What is the mood in the Prologue of Romeo and Juliet?
The prologue in Romeo and Juliet has been performed in dramatically different ways throughout history, but it cannot be denied that the prologue creates an ominous beginning that foreshadows the doom that will occur throughout the play. The mood is somber and grave, with the narrator proclaiming, "From ancient grudge break to new mutiny, / Where civil blood makes civil hands unclean" (Romeo and Juliet, I.I, 2-3). From the beginning, the audience and reader are aware the play will involve death, deception, and star-crossed lovers. Interestingly, the prologue foreshadows all of the events that will take place within Romeo and Juliet. While contemporary audiences are aware of the play's end, as it exists as common knowledge, even classical audiences would have been aware of the play's ending due to the prologue. This moody, foreboding beginning tells the audience that the plot is not what is important. Instead, the play's importance lies in the motivations, decisions, and flaws of its characters.

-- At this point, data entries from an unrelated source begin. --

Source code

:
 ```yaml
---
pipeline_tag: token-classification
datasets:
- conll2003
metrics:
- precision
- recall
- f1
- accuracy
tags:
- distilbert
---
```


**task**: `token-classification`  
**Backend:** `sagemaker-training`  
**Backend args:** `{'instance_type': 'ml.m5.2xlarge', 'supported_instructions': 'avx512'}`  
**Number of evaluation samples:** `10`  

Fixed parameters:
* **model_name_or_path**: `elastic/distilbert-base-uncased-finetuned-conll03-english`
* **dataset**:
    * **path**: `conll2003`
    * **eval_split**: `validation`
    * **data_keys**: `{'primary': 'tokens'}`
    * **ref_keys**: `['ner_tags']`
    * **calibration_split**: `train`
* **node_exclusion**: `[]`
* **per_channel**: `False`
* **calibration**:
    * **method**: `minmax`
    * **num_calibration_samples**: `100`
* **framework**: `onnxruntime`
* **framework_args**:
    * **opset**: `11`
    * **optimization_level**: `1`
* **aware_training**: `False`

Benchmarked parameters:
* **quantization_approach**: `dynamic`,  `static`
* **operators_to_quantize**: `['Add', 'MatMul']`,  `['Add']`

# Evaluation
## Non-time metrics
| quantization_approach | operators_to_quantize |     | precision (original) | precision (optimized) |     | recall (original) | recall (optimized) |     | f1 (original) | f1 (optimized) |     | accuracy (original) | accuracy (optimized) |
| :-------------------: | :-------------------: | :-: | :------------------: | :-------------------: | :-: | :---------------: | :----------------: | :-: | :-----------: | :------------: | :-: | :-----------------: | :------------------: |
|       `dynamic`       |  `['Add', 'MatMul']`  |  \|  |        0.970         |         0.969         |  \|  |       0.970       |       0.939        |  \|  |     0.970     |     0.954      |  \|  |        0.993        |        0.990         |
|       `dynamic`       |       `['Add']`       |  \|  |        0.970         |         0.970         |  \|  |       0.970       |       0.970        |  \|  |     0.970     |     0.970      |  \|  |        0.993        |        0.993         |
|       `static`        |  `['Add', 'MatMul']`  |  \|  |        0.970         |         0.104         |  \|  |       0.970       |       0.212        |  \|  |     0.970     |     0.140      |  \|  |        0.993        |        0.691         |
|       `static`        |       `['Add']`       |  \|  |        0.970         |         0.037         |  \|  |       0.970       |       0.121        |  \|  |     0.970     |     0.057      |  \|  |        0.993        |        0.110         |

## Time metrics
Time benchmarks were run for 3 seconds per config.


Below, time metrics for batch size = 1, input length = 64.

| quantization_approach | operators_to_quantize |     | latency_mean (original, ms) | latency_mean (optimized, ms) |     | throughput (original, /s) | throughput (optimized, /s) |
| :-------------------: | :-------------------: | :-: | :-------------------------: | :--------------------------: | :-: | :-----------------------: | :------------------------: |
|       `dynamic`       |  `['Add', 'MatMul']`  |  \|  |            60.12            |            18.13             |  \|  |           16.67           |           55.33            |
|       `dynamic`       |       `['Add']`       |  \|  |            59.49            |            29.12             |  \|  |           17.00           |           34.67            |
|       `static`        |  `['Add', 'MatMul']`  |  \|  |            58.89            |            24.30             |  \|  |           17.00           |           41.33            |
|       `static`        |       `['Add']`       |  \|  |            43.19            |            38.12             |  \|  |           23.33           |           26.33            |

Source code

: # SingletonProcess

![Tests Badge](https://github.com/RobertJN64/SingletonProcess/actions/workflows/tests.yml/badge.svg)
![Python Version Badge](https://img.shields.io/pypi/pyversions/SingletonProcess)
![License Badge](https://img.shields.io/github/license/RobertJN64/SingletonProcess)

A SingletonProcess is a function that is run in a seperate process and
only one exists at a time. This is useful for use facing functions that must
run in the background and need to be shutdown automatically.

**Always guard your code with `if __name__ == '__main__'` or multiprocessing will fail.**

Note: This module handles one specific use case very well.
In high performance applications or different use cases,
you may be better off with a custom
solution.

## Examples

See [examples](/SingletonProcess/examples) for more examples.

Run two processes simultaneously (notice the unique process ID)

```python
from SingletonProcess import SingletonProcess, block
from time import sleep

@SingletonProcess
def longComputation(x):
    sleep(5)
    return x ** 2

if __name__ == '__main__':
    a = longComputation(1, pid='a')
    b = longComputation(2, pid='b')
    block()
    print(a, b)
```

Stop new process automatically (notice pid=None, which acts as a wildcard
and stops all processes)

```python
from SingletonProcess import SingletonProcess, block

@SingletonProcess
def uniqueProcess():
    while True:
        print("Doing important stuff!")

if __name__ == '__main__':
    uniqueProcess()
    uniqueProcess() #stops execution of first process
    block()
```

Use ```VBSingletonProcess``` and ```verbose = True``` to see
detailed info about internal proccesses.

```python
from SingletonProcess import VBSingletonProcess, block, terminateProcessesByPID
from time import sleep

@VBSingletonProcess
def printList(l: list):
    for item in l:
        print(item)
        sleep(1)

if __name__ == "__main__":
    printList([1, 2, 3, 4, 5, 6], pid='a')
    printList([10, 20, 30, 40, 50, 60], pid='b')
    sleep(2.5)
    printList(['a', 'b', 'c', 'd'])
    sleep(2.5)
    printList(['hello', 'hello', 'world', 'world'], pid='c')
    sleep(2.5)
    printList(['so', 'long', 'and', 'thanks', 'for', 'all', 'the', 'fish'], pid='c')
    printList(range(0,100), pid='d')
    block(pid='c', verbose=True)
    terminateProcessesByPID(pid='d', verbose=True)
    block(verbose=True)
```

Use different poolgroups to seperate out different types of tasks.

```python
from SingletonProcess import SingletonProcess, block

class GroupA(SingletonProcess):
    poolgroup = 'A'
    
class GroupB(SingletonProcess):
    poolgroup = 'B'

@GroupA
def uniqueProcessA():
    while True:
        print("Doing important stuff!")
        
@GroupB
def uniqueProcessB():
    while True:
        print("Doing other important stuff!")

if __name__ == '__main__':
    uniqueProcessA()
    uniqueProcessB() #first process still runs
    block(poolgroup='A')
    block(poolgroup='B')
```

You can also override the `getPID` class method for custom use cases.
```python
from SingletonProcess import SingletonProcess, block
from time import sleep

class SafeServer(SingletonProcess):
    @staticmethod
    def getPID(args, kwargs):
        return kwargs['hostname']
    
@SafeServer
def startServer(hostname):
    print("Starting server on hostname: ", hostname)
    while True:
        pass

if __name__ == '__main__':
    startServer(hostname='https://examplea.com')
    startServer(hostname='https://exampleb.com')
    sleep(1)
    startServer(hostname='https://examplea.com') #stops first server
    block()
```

The mood in the Prologue of Romeo and Juliet is ominous. The third line of the Prologue refers to a "new mutiny" that has developed in Verona that will lead to "civil blood," meaning that citizens of the city will die. By the middle of the short Prologue, the audience is aware that the lovers portrayed in the play are "star-crossed," which means cursed by fate, and that they will commit suicide and thereby put to rest their parents' quarrel. The story of the lovers is referred to as "fearful," and their love is referred to as "death-marked." By the end of the Prologue, the audience knows the outlines of what will happen during the play, and they also know the tragic ending. Therefore, the mood of the Prologue is foreboding and dark. The Prologue suggests that there is nothing that Romeo and Juliet can do to escape their tragic fate.